Contributors to the publication include:
Jimmy Frank Jupurrula
Joseph Williams Jangarrayi
Tristen Harwood
Erica Izett
Levi McLean
Max Delany, Jessica Clark, Elyse Goldfinch and Shelley McSpedden
Fusing First Nations cultural traditions, the industrial materiality of the mining industry, and regional and global art influences, Tennant Creek Brio: Juparnta Ngattu Minjinypa Iconocrisis asserts and re-imagines the artists’ cross-cultural identities, drawing upon the haunting wounds of post-contact histories, the renewal and remaking of cultural practices, and the collaborative resilience and audaciously punk attitude of a frontier community.
Encompassing contemporary artists from Northern Central Australia and Melbourne, Tennant Creek Brio includes key members Fabian Brown Japaljarri, Lindsay Nelson Jakamarra, Rupert Betheras, Joseph Williams Jungarayi, Clifford Thompson Japaljarri, Jimmy Frank Jupurrula, Fabian Rankine Jampijinpa, Marcus Camphoo Kemarre, and collaborators including Eleanor Jawurlngali Dixon, Lévi McLean, and Gary Sullibhaine. The group first converged in 2016 when the artists initiated an outreach program at the local men’s centre, Anyinginyi Health Aboriginal Corporation.
Warumungu, Warlpiri and English languages converge in the exhibition title Juparnta Ngattu Minjinypa Iconocrisis, which is indicative of the complex intercultural context of Tennant Creek, and The Brio methodology of collaborative creolisation and bricolage.
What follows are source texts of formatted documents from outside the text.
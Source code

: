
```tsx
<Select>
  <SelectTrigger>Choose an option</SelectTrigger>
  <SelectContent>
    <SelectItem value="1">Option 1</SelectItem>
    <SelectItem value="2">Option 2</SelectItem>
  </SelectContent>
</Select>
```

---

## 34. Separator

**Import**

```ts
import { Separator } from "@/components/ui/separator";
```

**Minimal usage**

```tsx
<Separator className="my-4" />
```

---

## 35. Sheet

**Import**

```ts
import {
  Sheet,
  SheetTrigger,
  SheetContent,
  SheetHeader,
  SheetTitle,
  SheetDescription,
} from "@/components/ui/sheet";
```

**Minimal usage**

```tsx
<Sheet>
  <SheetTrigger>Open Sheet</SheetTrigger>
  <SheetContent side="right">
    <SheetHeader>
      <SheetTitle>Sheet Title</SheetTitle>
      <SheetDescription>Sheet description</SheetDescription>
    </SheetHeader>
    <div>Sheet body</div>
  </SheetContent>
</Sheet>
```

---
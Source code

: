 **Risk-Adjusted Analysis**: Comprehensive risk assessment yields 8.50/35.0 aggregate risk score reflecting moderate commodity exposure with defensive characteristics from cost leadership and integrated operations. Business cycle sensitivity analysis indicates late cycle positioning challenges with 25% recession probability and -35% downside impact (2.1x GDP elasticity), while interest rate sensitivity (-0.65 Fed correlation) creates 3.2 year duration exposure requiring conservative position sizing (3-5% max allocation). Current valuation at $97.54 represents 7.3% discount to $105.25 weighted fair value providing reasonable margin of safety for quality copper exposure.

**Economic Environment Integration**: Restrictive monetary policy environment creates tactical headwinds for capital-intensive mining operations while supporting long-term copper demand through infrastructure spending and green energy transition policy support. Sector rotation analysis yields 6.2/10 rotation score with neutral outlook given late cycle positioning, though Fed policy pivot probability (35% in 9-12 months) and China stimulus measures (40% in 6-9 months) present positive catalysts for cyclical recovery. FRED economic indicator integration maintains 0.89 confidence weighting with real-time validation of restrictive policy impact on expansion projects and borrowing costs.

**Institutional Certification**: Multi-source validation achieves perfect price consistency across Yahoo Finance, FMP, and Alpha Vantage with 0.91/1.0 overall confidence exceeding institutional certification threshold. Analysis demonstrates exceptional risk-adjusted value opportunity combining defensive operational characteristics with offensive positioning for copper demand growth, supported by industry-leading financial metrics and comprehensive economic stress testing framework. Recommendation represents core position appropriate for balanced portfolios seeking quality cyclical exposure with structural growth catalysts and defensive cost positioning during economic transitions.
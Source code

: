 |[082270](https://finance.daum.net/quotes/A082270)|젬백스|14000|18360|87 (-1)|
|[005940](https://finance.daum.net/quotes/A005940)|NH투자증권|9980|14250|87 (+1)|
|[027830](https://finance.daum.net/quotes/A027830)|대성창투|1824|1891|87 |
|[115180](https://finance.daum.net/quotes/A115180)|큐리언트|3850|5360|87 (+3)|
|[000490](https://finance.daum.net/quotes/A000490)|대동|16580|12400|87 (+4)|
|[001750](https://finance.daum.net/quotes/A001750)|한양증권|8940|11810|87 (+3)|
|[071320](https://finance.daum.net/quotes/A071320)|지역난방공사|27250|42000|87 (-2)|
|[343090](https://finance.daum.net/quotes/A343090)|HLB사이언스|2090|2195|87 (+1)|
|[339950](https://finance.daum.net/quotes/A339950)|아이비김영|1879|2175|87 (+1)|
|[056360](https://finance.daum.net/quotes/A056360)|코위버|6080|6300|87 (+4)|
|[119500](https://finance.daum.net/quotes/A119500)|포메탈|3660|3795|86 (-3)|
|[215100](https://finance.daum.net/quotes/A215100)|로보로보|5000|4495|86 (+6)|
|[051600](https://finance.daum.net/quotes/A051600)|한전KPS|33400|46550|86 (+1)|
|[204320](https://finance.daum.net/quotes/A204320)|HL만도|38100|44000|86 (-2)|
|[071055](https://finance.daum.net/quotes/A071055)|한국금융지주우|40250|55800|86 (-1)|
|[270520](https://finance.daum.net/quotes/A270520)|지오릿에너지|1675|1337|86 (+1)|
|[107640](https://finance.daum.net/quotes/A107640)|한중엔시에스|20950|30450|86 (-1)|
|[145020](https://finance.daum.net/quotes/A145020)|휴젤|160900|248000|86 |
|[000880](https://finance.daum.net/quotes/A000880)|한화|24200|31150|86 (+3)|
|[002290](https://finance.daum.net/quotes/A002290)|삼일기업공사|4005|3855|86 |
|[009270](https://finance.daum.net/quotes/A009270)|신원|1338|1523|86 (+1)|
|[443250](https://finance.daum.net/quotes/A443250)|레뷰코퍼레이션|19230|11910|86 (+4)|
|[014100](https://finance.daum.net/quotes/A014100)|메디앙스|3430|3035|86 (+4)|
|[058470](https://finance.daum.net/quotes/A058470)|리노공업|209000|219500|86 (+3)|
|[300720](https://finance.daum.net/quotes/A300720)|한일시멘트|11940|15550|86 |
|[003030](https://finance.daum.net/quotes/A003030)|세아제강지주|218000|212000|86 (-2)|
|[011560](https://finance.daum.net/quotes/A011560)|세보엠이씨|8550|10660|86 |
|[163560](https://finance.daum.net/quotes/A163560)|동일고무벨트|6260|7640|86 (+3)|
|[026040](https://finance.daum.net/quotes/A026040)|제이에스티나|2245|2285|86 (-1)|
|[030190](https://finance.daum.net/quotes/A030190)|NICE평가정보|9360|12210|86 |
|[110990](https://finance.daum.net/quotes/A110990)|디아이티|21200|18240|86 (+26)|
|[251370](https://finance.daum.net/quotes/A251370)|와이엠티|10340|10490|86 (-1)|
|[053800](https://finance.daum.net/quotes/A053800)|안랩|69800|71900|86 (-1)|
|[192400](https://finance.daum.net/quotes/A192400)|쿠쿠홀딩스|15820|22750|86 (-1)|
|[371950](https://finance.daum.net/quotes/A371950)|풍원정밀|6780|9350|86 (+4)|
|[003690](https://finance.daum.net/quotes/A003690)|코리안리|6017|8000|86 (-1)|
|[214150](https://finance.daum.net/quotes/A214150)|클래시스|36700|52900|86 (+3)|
Opening in Warumungu, Juparnta Ngattu conjures notions of ceremonial strength and power through image-making, while the Walpiri term that follows, Minjinypa, means ‘cheeky one’ or ‘trouble(maker)’. Paired with the neologism Iconocrisis, this gathering of multiple languages attests to the formal, linguistic and material collisions inherent to Tennant Creek Brio’s creative and cultural practice, while highlighting their irreverent approach to bringing images, icons, and ideologies into question.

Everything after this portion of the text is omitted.